If the world financial markets continue free falling even after another hit of the free money heroin, investors will seek safety in other risk assets. Bitcoin having bottomed at $162 (down over 80% from the ATH) looks very attractive on a longer term horizon. BitMEX recently listed March 2016 Bitcoin futures contracts, XBTH16. The pernicious effects of a global central bank printing orgy will be unmistakable by March. Consider buying XBTH16 to express a 6 month bullish view.
First They Laugh… Then They Buy
Earlier this year I proclaimed that 2015 would be the year Bitcoin was co-opted by legacy financial institutions. It started with investments in high profile Bitcoin firms (Coinbase, Circle etc.). Now the first bank has publicly admitted to buying Bitcoin, and is now rolling out a program that allows their clients to donate Bitcoin to charities. It only applies to charities, but this is a step in the direction of a full scale trading and storage operation.
The Wall Street moment that Bitcoiners have been dreaming about is here. Nothing happens in a vacuum. Now that Barclays has backed Bitcoin and the blockchain publically, banks will come out of woodwork announcing how they to are innovating by buying and accepting Bitcoin for certain purposes. The bear winter is nearing an end.
The zeitgeist is changing and profits are in order for savvy traders. The grand finale of summer is upon us. VC’s are all busy taking drugs in the desert, and the east coast Brahmans are finishing out the summer in the Hamptons, the Cape, or Nantucket. Come September 8th, a full on barrage of positive acceptance news will change the tide of sentiment.
Barclays to become first UK high street bank to accept bitcoin
XBT Term Structure
XBTQ15 expired and XBTH16 was listed in the past week.
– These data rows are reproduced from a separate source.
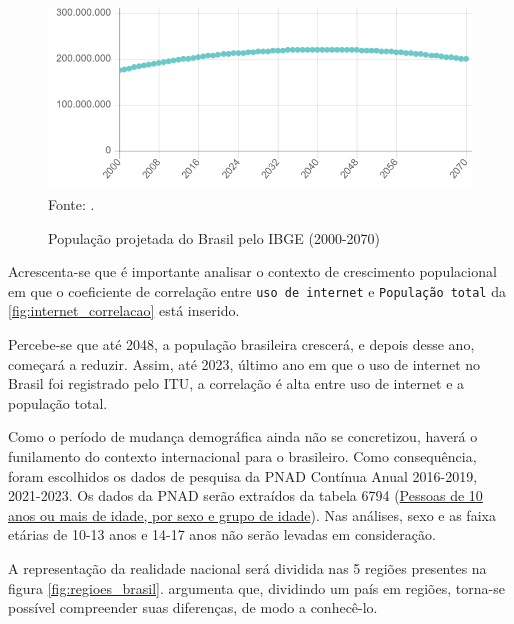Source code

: \begin{figure}[H]
    \centering
    \caption{População projetada do Brasil pelo IBGE (2000-2070)}
    \includegraphics[width=1\linewidth]{figuras/populacao/populacao_brasil.png}
    \label{fig:populacao_brasil}
    \footnotesize{Fonte: \cite{IBGE_populacao_brasil}.}
\end{figure}

Acrescenta-se que é importante analisar o contexto de crescimento populacional em que o coeficiente de correlação entre \texttt{uso de internet} e \texttt{População total} da \ref{fig:internet_correlacao} está inserido. 

Percebe-se que até 2048, a população brasileira crescerá, e depois desse ano, começará a reduzir. Assim, até 2023, último ano em que o uso de internet no Brasil foi registrado pelo ITU, a correlação é alta entre uso de internet e a população total.

Como o período de mudança demográfica ainda não se concretizou, haverá o funilamento do contexto internacional para o brasileiro. Como consequência, foram escolhidos os dados de pesquisa da PNAD Contínua Anual 2016-2019, 2021-2023. Os dados da PNAD serão extraídos da tabela 6794 (\href{Htps://sidra.ibge.gov.br/tabela/6794}{Pessoas de 10 anos ou mais de idade, por sexo e grupo de idade}). Nas análises, sexo e as faixa etárias de 10-13 anos e 14-17 anos não serão levadas em consideração.

A representação da realidade nacional será dividida nas 5 regiões presentes na figura \ref{fig:regioes_brasil}. \cite{HAMAM_2017} argumenta que, dividindo um país em regiões, torna-se possível compreender suas diferenças, de modo a conhecê-lo.

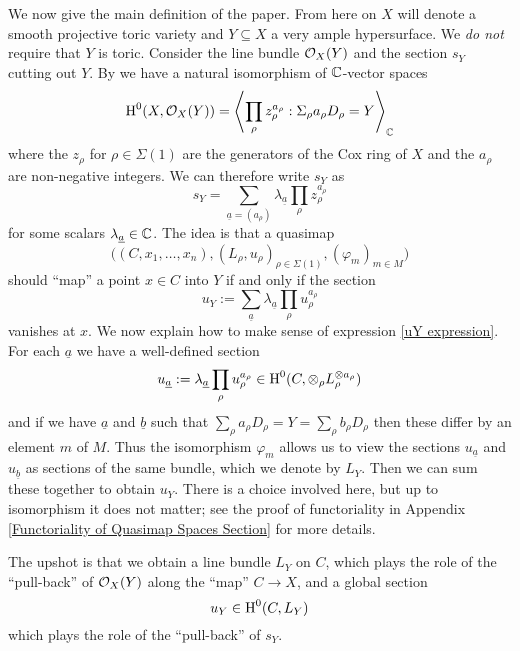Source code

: We now give the main definition of the paper. From here on $X$ will denote a smooth projective toric variety and $Y \subseteq X$ a very ample hypersurface. We \emph{do not} require that $Y$ is toric.
Consider the line bundle $\mathcal{O}_X(Y)$ and the section $s_Y$ cutting out $Y$. By \cite{CoxRing} we have a natural isomorphism of $\mathbb{C}$-vector spaces
\begin{equation*} \operatorname{H}^0(X,\mathcal{O}_X(Y)) = \left\langle \prod_{\rho} z_\rho^{a_\rho} : \Sigma_\rho a_\rho D_\rho = Y \right\rangle_{\mathbb{C}} \end{equation*}
where the $z_\rho$ for $\rho \in \Sigma(1)$ are the generators of the Cox ring of $X$ and the $a_\rho$ are non-negative integers. We can therefore write $s_Y$ as
\begin{equation*} s_Y = \sum_{\underline{a}=(a_\rho)} \lambda_{\underline{a}} \prod_\rho z_\rho^{a_\rho} \end{equation*}
for some scalars $\lambda_{\underline{a}} \in \mathbb{C}$. The idea is that a quasimap
\begin{equation*} \big((C,x_1,\ldots,x_n), (L_\rho,u_\rho)_{\rho \in \Sigma(1)}, (\varphi_m)_{m \in M}\big) \end{equation*}
should ``map'' a point $x \in C$ into $Y$ if and only if the section
\begin{equation} \label{uY expression} u_Y := \sum_{\underline{a}} \lambda_{\underline{a}} \prod_\rho u_\rho^{a_\rho} \end{equation}
vanishes at $x$. We now explain how to make sense of expression \eqref{uY expression}. For each $\underline{a}$ we have a well-defined section
\begin{equation*} u_{\underline{a}} := \lambda_{\underline{a}} \prod_\rho u_\rho^{a_\rho} \in \operatorname{H}^0(C,\otimes_\rho L_\rho^{\otimes a_\rho}) \end{equation*}
and if we have $\underline{a}$ and $\underline{b}$ such that $\sum_\rho a_\rho D_\rho = Y = \sum_\rho b_\rho D_\rho$ then these differ by an element $m$ of $M$. Thus the isomorphism $\varphi_m$ allows us to view the sections $u_{\underline{a}}$ and $u_{\underline{b}}$ as sections of the same bundle, which we denote by $L_Y$. Then we can sum these together to obtain $u_Y$. There is a choice involved here, but up to isomorphism it does not matter; see the proof of functoriality in Appendix \ref{Functoriality of Quasimap Spaces Section} for more details.

The upshot is that we obtain a line bundle $L_Y$ on $C$, which plays the role of the ``pull-back'' of $\mathcal{O}_X(Y)$ along the ``map'' $C \to X$, and a global section
\begin{equation*} u_Y \in \operatorname{H}^0(C,L_Y) \end{equation*}
which plays the role of the ``pull-back'' of $s_Y$.

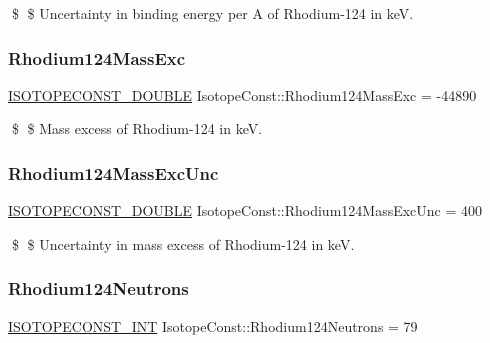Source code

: \$ \$ Uncertainty in binding energy per A of Rhodium-\/124 in keV. \mbox{\label{group___isotope_const-_rhodium-_rh124_ga71862b5be9e9abc39c37077f78baf8e5}} 
\subsubsection{\texorpdfstring{Rhodium124\+Mass\+Exc}{Rhodium124MassExc}}
{\footnotesize\ttfamily \mbox{\hyperlink{group___isotope_const-_macros_ga8f45a7272ce02c0b4c65c44636ed719a}{I\+S\+O\+T\+O\+P\+E\+C\+O\+N\+S\+T\+\_\+\+D\+O\+U\+B\+LE}} Isotope\+Const\+::\+Rhodium124\+Mass\+Exc = -\/44890}

\$ \$ Mass excess of Rhodium-\/124 in keV. \mbox{\label{group___isotope_const-_rhodium-_rh124_ga7a8fd23251a1b2b96271783649d4c378}} 
\subsubsection{\texorpdfstring{Rhodium124\+Mass\+Exc\+Unc}{Rhodium124MassExcUnc}}
{\footnotesize\ttfamily \mbox{\hyperlink{group___isotope_const-_macros_ga8f45a7272ce02c0b4c65c44636ed719a}{I\+S\+O\+T\+O\+P\+E\+C\+O\+N\+S\+T\+\_\+\+D\+O\+U\+B\+LE}} Isotope\+Const\+::\+Rhodium124\+Mass\+Exc\+Unc = 400}

\$ \$ Uncertainty in mass excess of Rhodium-\/124 in keV. \mbox{\label{group___isotope_const-_rhodium-_rh124_ga0125c30f72e4a168e204af81c469f239}} 
\subsubsection{\texorpdfstring{Rhodium124\+Neutrons}{Rhodium124Neutrons}}
{\footnotesize\ttfamily \mbox{\hyperlink{group___isotope_const-_macros_ga5f18360b3e99483a35c32d789e62621c}{I\+S\+O\+T\+O\+P\+E\+C\+O\+N\+S\+T\+\_\+\+I\+NT}} Isotope\+Const\+::\+Rhodium124\+Neutrons = 79}

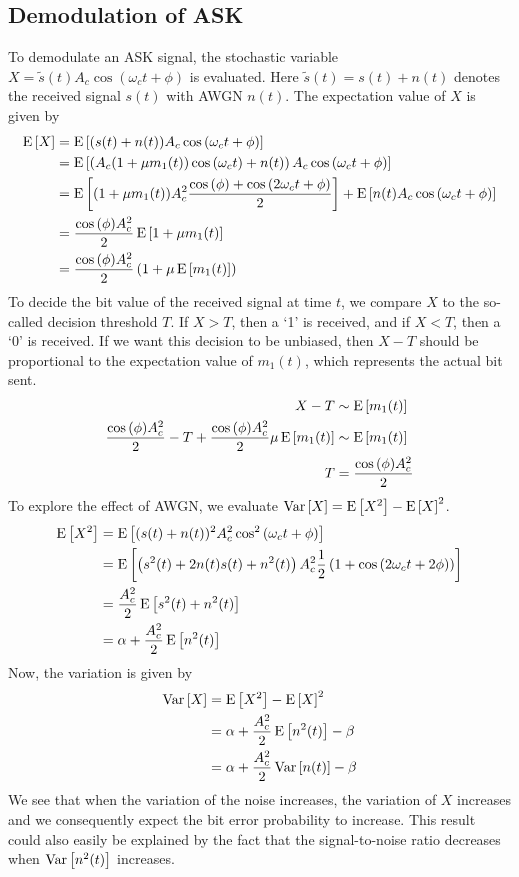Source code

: \documentclass[11pt,titlepage]{report}
\begin{document}
\begin{appendices}
\subsection{Demodulation of ASK}
To demodulate an ASK signal, the stochastic variable $X=\widetilde{s}(t) A_c \cos{(\omega_c t + \phi)}$ is evaluated. Here $\widetilde{s}(t)=s(t)+n(t)$ denotes the received signal $s(t)$ with AWGN $n(t)$. The expectation value of $X$ is given by
\begin{align*}
	\operatorname{E}\left[X\right]&=\operatorname{E}\left[(s(t)+n(t)) A_c \cos{(\omega_c t + \phi)}\right] \\
	&=\operatorname{E}\left[\left(A_c (1+\mu m_1(t)) \cos{(\omega_c t)} + n(t)\right) A_c \cos{(\omega_c t + \phi)}\right] \\
	&= \operatorname{E}\left[(1+\mu m_1(t)) A_c^2 \frac{\cos{(\phi)} + \cos{(2 \omega_c t + \phi)}}{2}\right] + \operatorname{E}\left[n(t) A_c \cos{(\omega_c t + \phi)}\right] \\
	&= \frac{\cos{(\phi)} A_c^2}{2} \operatorname{E}\left[1+\mu m_1(t)\right] \\
	&= \frac{\cos{(\phi)} A_c^2}{2} \left( 1 + \mu \operatorname{E}\left[m_1(t)\right] \right)
\end{align*}
To decide the bit value of the received signal at time $t$, we compare $X$ to the so-called decision threshold $T$. If $X>T$, then a `1' is received, and if $X<T$, then a `0' is received. If we want this decision to be unbiased, then $X-T$ should be proportional to the expectation value of $m_1(t)$, which represents the actual bit sent.
\begin{align*}
	X - T &\sim \operatorname{E}\left[m_1(t)\right] \\
    \frac{\cos{(\phi)} A_c^2}{2} - T+ \frac{\cos{(\phi)} A_c^2}{2}  \mu \operatorname{E}\left[m_1(t)\right] &\sim \operatorname{E}\left[m_1(t)\right] \\
    T &= \frac{\cos{(\phi)} A_c^2}{2}
\end{align*}
To explore the effect of AWGN, we evaluate $\operatorname{Var}\left[X\right]=\operatorname{E}\left[X^2\right]-\operatorname{E}\left[X\right]^2$. 
\begin{align*}
	\operatorname{E}\left[X^2\right]&=\operatorname{E}\left[(s(t)+n(t))^2 A_c^2 \cos^2{(\omega_c t + \phi)}\right] \\
	&=\operatorname{E}\left[\left(s^2(t)+2n(t)s(t)+n^2(t)\right) A_c^2 \frac{1}{2} \left( 1+ \cos{(2\omega_c t + 2\phi)}\right)\right] \\
	&=\frac{A_c^2}{2}\operatorname{E}\left[s^2(t) + n^2(t)\right] \\
	&=\alpha + \frac{A_c^2}{2} \operatorname{E}\left[n^2(t)\right]
\end{align*}
Now, the variation is given by
\begin{align*}
	\operatorname{Var}\left[X\right] &= \operatorname{E}\left[X^2\right] - \operatorname{E}\left[X\right]^2 \\
	&= \alpha + \frac{A_c^2}{2} \operatorname{E}\left[n^2(t)\right] - \beta \\
	&= \alpha + \frac{A_c^2}{2} \operatorname{Var}\left[n(t)\right] - \beta
\end{align*}
We see that when the variation of the noise increases, the variation of $X$ increases and we consequently expect the bit error probability to increase. This result could also easily be explained by the fact that the signal-to-noise ratio decreases when $\operatorname{Var}\left[n^2(t)\right]$ increases.


\end{appendices}
\end{document}
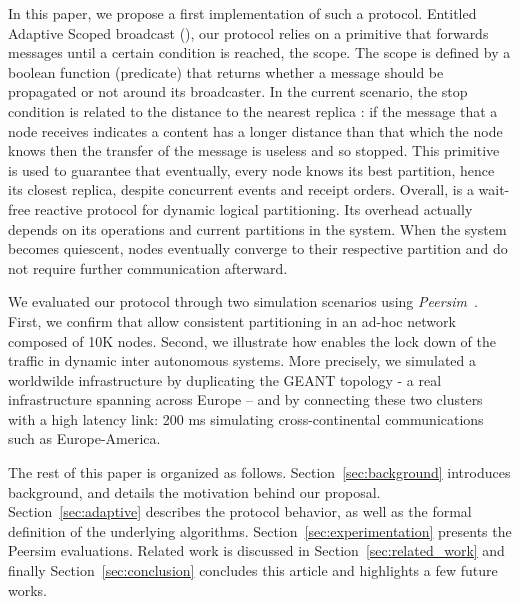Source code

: In this paper, we propose a first implementation of such a protocol.
Entitled Adaptive Scoped broadcast (\NAME), 
our protocol relies on a primitive that forwards
messages until a certain condition is reached, \ie the scope. The
scope is defined by a boolean function (predicate) that returns
whether a message should be propagated or not around its
broadcaster. In the current scenario, the stop condition is related to
the distance to the nearest replica : if the message that a node receives
indicates a content has a longer distance than that which the node
knows then the transfer of the message is useless and so stopped.
%
This primitive is used to guarantee that eventually, every node knows
its best partition, hence its closest replica, despite concurrent
events and receipt orders. Overall, \NAME is a wait-free reactive protocol for
dynamic logical partitioning.  Its overhead actually depends on
its operations and current partitions in the system. When the system
becomes quiescent, nodes eventually converge to their respective
partition and do not require further communication afterward.


We evaluated our protocol through two simulation scenarios using
\textit{Peersim}~\cite{montresor2009peersim}. First, we confirm that
\NAME allow consistent partitioning in an ad-hoc network composed of
10K nodes.  Second, we illustrate how \NAME enables the lock down of
the traffic in dynamic inter autonomous systems.  More precisely, we
simulated a worldwilde infrastructure by duplicating the GEANT
topology - a real infrastructure spanning across Europe – and by
connecting these two clusters with a high latency link: 200 ms
simulating cross-continental communications such as Europe-America.


The rest of this paper is organized as
follows. Section~\ref{sec:background} introduces background, and
details the motivation behind our proposal.
Section~\ref{sec:adaptive} describes the protocol behavior, as well
as the formal definition of the underlying
algorithms. Section~\ref{sec:experimentation} presents the Peersim
evaluations.  Related work is discussed in
Section~\ref{sec:related_work} and finally
Section~\ref{sec:conclusion} concludes this article and highlights a
few future works.
  

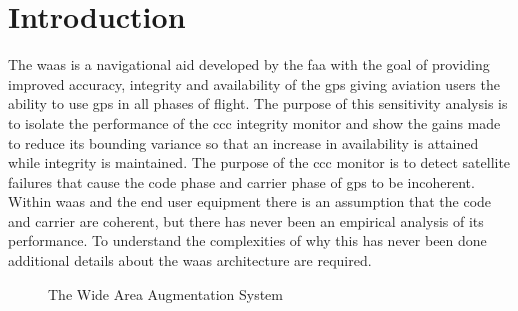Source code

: \acresetall
\chapter{Introduction}
\label{chapter:introduction}

The \ac{waas} is a navigational aid developed by the \ac{faa} with the goal of providing improved accuracy, integrity and availability of the \ac{gps} giving aviation users the ability to use \ac{gps} in all phases of flight.  The purpose of this sensitivity analysis is to isolate the performance of the \ac{ccc} integrity monitor and show the gains made to reduce its bounding variance so that an increase in availability is attained while integrity is maintained. The purpose of the \ac{ccc} monitor is to detect satellite failures that cause the code phase and carrier phase of \ac{gps} to be incoherent.  Within \ac{waas} and the end user equipment there is an assumption that the code and carrier are coherent, but there has never been an empirical analysis of its performance.  To understand the complexities of why this has never been done additional details about the \ac{waas} architecture are required.

\begin{figure}
	\centering
	\caption{The Wide Area Augmentation System}
	\label{fig:WAAS-Overview-1}
\end{figure}

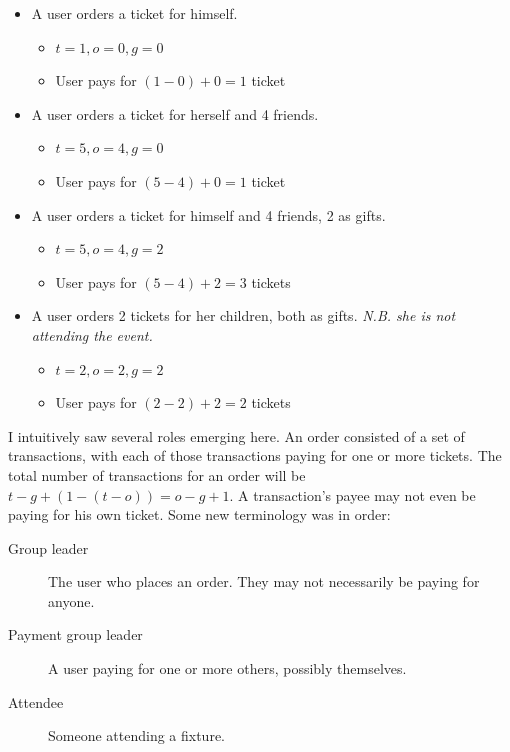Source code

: \documentclass[12pt,a4paper]{bhamdissertation}
\begin{document}
\begin{itemize}
    \item A user orders a ticket for himself.
    \begin{itemize}
        \item $t = 1, o = 0, g = 0$
        \item User pays for $(1 - 0) + 0 = 1$ ticket
    \end{itemize}
    \item A user orders a ticket for herself and 4 friends.
    \begin{itemize}
        \item $t = 5, o = 4, g = 0$
        \item User pays for $(5 - 4) + 0 = 1$ ticket
    \end{itemize}
    \item A user orders a ticket for himself and 4 friends, 2 as gifts.
    \begin{itemize}
        \item $t = 5, o = 4, g = 2$
        \item User pays for $(5 - 4) + 2 = 3$ tickets
    \end{itemize}
    \item A user orders 2 tickets for her children, both as gifts.
    \textit{N.B. she is not attending the event.}
    \begin{itemize}
        \item $t = 2, o = 2, g = 2$
        \item User pays for $(2 - 2) + 2 = 2$ tickets
    \end{itemize}
\end{itemize}

I intuitively saw several roles emerging here. An order consisted of a set of transactions, with each of those transactions paying for one or more tickets. The total number of transactions for an order will be $t - g + (1 - (t - o)) = o - g + 1$. A transaction's payee may not even be paying for his own ticket. Some new terminology was in order:

\begin{description}
    \item[Group leader] The user who places an order. They may not necessarily be paying for anyone.
    \item[Payment group leader] A user paying for one or more others, possibly themselves.
    \item[Attendee] Someone attending a fixture.
\end{description}
\end{document}
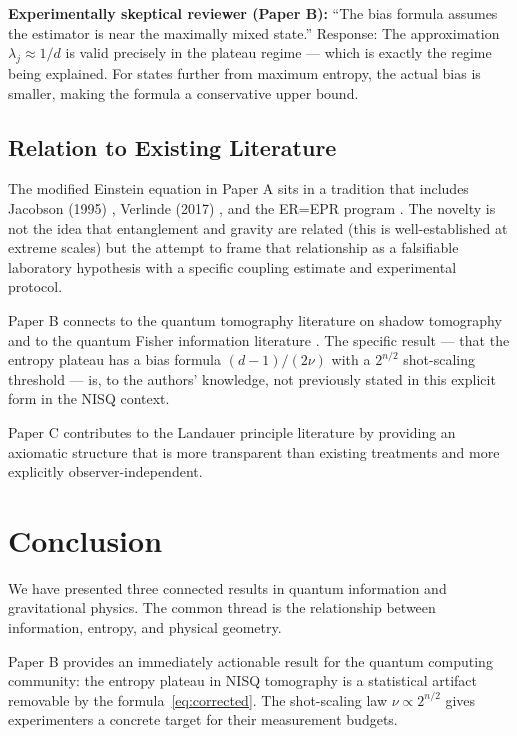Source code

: \documentclass[12pt,letterpaper]{article}
\theoremstyle{plain}
\theoremstyle{definition}
\theoremstyle{remark}
\begin{document}
\textbf{Experimentally skeptical reviewer (Paper B):} ``The bias formula
assumes the estimator is near the maximally mixed state.'' Response: The
approximation $\lambda_j \approx 1/d$ is valid precisely in the plateau
regime --- which is exactly the regime being explained. For states further
from maximum entropy, the actual bias is smaller, making the formula a
conservative upper bound.

\subsection{Relation to Existing Literature}

The modified Einstein equation in Paper A sits in a tradition that
includes Jacobson (1995) \cite{jacobson1995}, Verlinde (2017)
\cite{verlinde2017}, and the ER=EPR program \cite{maldacena2013}.
The novelty is not the idea that entanglement and gravity are related
(this is well-established at extreme scales) but the attempt to frame
that relationship as a falsifiable laboratory hypothesis with a specific
coupling estimate and experimental protocol.

Paper B connects to the quantum tomography literature on shadow tomography
\cite{huang2020} and to the quantum Fisher information literature
\cite{paris2009}. The specific result --- that the entropy plateau has a
bias formula $(d-1)/(2\nu)$ with a $2^{n/2}$ shot-scaling threshold ---
is, to the authors' knowledge, not previously stated in this explicit
form in the NISQ context.

Paper C contributes to the Landauer principle literature
\cite{landauer1961, bennett2003, parrondo2015} by providing an axiomatic
structure that is more transparent than existing treatments and more
explicitly observer-independent.

\section{Conclusion}
\label{sec:conclusion}

We have presented three connected results in quantum information and
gravitational physics. The common thread is the relationship between
information, entropy, and physical geometry.

Paper B provides an immediately actionable result for the quantum
computing community: the entropy plateau in NISQ tomography is a
statistical artifact removable by the formula~\eqref{eq:corrected}.
The shot-scaling law $\nu\propto 2^{n/2}$ gives experimenters a concrete
target for their measurement budgets.
\end{document}
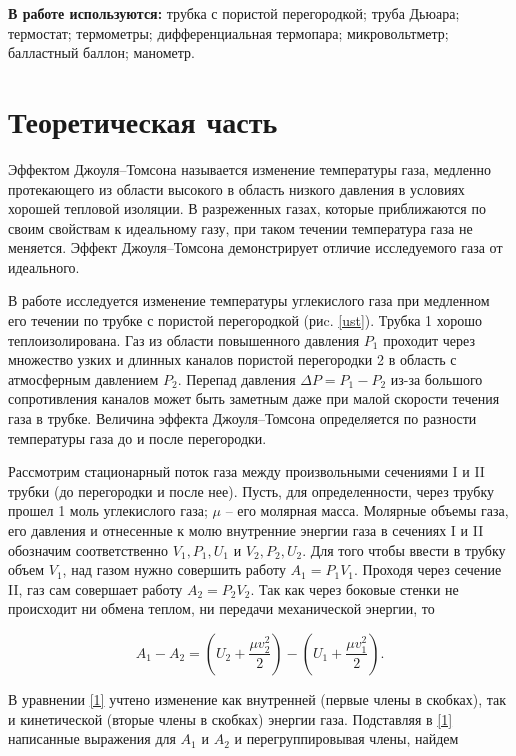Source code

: \documentclass[a4paper,12pt]{article} %
\begin{document}
\textbf{В работе используются:} трубка с пористой перегородкой; труба Дьюара; термостат; термометры; дифференциальная термопара; микровольтметр; балластный баллон; манометр.
\section{Теоретическая часть}

Эффектом Джоуля–Томсона называется изменение температуры газа, медленно протекающего из области высокого в область низкого давления в условиях хорошей тепловой изоляции. В разреженных газах, которые приближаются по своим свойствам к идеальному газу, при таком течении температура газа не меняется. Эффект Джоуля–Томсона демонстрирует отличие исследуемого газа от идеального.

В работе исследуется изменение температуры углекислого газа при медленном его течении по трубке с пористой перегородкой (риc. \ref{ust}). Трубка 1 хорошо теплоизолирована. Газ из области повышенного давления $ P_1 $ проходит через множество узких и длинных каналов пористой перегородки 2 в область с атмосферным давлением $ P_2 $. Перепад давления $ \Delta P = P_1 - P_2 $ из-за большого сопротивления каналов может быть заметным даже при малой скорости течения газа в трубке. Величина эффекта Джоуля–Томсона определяется по разности температуры газа до и после перегородки.

Рассмотрим стационарный поток газа между произвольными сечениями I и II трубки (до перегородки и после нее). Пусть, для определенности, через трубку прошел 1 моль углекислого газа; $ \mu $ -- его молярная масса. Молярные объемы газа, его давления и отнесенные к молю внутренние энергии газа в сечениях I и II обозначим соответственно $ V_1, P_1, U_1 $ и $ V_2, P_2, U_2 $. Для того чтобы ввести в трубку объем $ V_1 $, над газом нужно совершить работу $ A_1 = P_1V_1 $. Проходя через сечение II, газ сам совершает работу $ A_2 = P_2V_2 $. Так как через боковые стенки не происходит ни обмена теплом, ни передачи механической энергии, то

\begin{equation}\label{1}
A_1-A_2=\left(U_2+\frac{\mu v_2^2}{2}\right) - \left(U_1 + \frac{\mu v_1^2}{2}\right).
\end{equation}

В уравнении \eqref{1} учтено изменение как внутренней (первые члены в скобках), так и кинетической (вторые члены в скобках) энергии газа. Подставляя в \eqref{1} написанные выражения для $ A_1 $ и $ A_2 $ и перегруппировывая члены, найдем
\end{document}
The downdraft to $200 compressed basis as well. The steepest fall was for XBTZ15, which fell almost 18% points. A break out in either direction should see the curve shift upwards. On a down move, bottom feeders bid up the basis to get long exposure for the rebound. On an up move, Fomo buyers bid up basis to ride the upward momentum. Volatility is cheap at these levels especially for longer dated futures. If 30 day volatility normalises to 75%-100%, the basis will rise significantly especially for XBTH16.
Buy XBTH16 and sell XBTU15 to take advantage of a rise in longer dated basis.
XBT Spot: Margin Call
The final weeks of summer are not going quietly. Tuesday’s flash crash took Bitcoin below $200 on Bitfinex. The $162 print I will call the double bottom. While we might drift lower towards $200, I find it very unlikely it is breached again.
Cash buyers will emerge and will pick at the carcasses of leveraged longs. The $220 level was breached again, and now we hover between $215-$220. Expect another down draft to $200-$210. At these levels consider increasing leveraged long exposure to overweight and prepare for a V-shaped rally.
Buy XBTU15 with spot at $210-$220 with an upside target price of $240.